In 2001, Omarov began to cooperate with the publication News of the Week, where he was a correspondent, columnist and head of the political department. Three years later, he moved to the Qazaqstan RTRK Corporation, where he held the positions of editor-in-chief and deputy director. He was the editor-in-chief of the Almaty branch of the RTRK "Qazaqstan".

Omarov also held a number of positions in the corporate and communications sectors. In 2007, he briefly served as chief manager at KazMunayGas, before becoming creative director at Infinity Communication and later first deputy general director of the Nur-Media holding. From 2011 to 2013, he served as Vice President of the Turkic Academy, followed in 2014 by a position as managing director of the Astana EXPO-2017 National Company.

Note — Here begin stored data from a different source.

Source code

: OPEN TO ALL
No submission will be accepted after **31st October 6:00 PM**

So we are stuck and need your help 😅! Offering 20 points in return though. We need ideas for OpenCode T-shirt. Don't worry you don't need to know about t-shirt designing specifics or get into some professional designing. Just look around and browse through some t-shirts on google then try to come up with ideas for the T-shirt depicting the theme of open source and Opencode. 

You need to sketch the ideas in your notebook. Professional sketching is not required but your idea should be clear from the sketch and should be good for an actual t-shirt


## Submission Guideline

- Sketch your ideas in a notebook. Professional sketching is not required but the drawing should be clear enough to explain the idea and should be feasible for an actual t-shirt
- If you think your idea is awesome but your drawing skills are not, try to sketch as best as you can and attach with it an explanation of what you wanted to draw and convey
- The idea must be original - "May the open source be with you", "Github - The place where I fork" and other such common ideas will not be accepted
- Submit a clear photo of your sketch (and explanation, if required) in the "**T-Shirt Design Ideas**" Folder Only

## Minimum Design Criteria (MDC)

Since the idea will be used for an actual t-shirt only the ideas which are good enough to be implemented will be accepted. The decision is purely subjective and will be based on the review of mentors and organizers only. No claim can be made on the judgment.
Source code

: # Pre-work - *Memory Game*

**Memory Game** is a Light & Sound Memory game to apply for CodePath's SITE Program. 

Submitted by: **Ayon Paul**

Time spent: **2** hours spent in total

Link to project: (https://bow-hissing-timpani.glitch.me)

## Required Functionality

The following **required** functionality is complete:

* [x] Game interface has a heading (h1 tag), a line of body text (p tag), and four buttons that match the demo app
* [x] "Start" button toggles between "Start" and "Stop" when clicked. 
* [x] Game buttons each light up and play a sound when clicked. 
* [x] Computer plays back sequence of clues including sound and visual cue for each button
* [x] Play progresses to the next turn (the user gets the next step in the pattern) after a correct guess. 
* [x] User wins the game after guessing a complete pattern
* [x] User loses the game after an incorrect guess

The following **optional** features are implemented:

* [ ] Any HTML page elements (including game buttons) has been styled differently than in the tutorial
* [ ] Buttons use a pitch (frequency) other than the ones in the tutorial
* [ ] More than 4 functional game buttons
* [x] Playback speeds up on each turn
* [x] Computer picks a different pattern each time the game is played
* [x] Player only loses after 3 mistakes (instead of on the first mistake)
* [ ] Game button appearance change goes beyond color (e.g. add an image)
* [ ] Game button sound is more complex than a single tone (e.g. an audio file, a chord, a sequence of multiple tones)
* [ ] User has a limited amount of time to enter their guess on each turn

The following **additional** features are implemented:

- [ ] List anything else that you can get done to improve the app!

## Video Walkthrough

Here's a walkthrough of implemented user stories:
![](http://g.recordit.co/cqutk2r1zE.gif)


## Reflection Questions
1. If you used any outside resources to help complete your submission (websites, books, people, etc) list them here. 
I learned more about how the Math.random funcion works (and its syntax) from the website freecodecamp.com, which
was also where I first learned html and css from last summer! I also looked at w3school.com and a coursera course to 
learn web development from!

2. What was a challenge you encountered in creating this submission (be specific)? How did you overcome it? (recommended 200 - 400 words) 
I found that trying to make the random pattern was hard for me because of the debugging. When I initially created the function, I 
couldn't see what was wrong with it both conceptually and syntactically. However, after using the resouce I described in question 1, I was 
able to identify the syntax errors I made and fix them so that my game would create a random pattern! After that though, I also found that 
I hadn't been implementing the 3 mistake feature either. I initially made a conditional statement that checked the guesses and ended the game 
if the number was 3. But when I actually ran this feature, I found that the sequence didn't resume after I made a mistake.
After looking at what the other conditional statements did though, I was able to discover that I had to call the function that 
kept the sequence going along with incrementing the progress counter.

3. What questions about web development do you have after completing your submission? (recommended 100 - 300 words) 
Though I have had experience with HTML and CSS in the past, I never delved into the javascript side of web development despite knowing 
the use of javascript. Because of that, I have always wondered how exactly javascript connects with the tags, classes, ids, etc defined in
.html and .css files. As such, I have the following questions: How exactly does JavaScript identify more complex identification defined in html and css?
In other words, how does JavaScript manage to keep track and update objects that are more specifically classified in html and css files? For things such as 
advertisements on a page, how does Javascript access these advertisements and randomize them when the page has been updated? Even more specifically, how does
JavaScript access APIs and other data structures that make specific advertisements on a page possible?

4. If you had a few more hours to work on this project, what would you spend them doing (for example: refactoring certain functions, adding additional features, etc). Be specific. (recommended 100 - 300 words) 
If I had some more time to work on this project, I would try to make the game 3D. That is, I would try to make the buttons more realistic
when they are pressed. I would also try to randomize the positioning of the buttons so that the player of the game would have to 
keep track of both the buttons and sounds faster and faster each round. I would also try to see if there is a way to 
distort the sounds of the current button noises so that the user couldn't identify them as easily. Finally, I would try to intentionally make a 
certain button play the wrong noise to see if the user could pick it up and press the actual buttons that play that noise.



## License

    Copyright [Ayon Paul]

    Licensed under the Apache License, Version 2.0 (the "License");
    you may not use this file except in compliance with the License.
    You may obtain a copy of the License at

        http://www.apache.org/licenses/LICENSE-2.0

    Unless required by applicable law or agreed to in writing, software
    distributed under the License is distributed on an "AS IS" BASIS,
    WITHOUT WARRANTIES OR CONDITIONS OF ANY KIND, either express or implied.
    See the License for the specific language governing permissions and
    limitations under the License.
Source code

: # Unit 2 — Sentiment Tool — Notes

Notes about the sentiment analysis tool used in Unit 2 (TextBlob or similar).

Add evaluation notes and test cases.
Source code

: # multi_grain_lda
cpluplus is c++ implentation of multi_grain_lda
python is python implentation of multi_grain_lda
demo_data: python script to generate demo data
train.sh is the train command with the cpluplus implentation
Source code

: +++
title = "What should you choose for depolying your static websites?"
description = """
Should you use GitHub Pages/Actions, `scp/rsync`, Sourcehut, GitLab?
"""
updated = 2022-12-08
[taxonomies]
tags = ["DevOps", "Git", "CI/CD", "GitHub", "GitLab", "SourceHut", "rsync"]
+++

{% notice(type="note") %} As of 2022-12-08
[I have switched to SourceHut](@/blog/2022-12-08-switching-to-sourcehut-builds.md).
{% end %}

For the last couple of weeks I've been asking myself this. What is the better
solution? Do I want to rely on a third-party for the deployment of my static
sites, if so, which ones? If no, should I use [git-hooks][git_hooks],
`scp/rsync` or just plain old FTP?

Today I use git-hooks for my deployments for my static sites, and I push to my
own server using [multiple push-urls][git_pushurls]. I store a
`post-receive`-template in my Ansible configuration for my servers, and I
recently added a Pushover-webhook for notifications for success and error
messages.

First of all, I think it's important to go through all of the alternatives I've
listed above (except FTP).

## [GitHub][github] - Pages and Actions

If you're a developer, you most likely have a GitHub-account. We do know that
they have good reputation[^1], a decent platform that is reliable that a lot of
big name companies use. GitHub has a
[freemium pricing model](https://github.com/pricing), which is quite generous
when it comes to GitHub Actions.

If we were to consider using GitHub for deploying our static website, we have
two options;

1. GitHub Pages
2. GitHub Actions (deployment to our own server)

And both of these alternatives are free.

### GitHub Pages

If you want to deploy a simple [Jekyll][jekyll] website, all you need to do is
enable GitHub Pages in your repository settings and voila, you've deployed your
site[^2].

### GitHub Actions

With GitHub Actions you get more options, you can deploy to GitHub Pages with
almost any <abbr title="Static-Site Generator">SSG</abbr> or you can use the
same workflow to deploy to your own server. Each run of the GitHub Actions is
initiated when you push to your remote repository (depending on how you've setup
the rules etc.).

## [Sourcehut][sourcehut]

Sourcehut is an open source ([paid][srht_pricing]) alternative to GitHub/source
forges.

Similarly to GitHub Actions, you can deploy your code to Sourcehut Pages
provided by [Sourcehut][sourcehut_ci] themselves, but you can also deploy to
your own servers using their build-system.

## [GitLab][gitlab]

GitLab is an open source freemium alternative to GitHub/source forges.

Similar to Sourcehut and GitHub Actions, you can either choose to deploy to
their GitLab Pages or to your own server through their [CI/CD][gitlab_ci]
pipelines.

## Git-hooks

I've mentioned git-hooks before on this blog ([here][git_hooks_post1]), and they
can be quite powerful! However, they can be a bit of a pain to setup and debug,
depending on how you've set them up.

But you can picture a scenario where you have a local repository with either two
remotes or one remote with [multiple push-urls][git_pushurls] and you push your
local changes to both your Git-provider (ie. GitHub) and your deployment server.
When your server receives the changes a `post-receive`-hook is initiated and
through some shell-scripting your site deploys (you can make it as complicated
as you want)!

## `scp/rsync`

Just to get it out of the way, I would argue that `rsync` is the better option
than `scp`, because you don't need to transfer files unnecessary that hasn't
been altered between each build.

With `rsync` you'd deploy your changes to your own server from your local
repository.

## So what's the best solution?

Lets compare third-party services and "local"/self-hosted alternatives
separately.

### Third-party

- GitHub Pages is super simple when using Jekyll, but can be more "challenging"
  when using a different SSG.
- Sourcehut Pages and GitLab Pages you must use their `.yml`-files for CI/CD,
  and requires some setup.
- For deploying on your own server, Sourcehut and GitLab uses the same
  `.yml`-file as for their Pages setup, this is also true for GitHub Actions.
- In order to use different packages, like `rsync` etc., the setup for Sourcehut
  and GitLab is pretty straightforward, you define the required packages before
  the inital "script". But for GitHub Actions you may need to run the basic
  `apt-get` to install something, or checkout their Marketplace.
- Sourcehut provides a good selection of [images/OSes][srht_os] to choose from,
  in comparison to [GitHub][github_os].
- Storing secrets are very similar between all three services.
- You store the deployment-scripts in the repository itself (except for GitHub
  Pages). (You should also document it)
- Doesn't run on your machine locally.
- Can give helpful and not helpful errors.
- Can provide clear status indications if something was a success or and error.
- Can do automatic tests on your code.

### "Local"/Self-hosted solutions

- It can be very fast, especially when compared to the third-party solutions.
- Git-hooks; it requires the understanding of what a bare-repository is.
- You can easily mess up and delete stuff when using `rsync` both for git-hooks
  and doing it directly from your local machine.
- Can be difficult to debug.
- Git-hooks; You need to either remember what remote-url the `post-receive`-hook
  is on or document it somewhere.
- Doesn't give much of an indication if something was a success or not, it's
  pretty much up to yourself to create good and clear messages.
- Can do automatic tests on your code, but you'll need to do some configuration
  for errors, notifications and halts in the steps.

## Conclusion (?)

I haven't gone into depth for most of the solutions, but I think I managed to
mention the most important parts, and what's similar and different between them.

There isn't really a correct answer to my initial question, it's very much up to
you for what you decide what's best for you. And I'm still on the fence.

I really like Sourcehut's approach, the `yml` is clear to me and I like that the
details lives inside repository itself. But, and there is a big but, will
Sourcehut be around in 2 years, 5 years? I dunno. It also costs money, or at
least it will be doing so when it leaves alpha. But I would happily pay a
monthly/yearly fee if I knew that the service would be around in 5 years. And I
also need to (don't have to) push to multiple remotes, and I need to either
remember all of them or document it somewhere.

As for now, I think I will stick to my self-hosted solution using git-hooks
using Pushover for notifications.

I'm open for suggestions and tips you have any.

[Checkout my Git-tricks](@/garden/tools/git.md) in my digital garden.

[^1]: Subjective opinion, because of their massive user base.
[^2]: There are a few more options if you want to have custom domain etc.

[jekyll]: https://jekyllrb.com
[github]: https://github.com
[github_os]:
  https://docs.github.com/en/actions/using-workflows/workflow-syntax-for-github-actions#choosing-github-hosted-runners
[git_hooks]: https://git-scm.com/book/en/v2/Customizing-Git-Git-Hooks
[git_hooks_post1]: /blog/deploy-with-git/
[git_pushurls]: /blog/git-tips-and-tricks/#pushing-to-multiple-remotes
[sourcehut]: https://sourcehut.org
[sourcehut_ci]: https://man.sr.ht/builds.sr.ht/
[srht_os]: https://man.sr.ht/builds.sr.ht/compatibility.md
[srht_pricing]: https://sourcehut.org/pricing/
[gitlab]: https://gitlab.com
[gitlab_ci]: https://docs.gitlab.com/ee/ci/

In September 2014, he became president of the KazBusinessMedia Public Foundation, holding this position until April 2017. From 8 April 2017 to 2020, he was the general director, and from 2020 to 2021, he was the chairman of the board of Kazinform.

=== Political career ===
From 18 January 2021 to 31 January 2022, Omarov has been a member of the National Council of Public Trust under the President of Kazakhstan.

On 19 August 2021, he was appointed Vice Minister of Information and Social Development of Kazakhstan.

On 11 January 2022, Omarov was appointed Minister of Information and Social Development of Kazakhstan in the government of Älihan Smaiylov. On 2 September 2022, he was dismissed from office and appointed director of the Central Communications Service under the President of the Republic of Kazakhstan.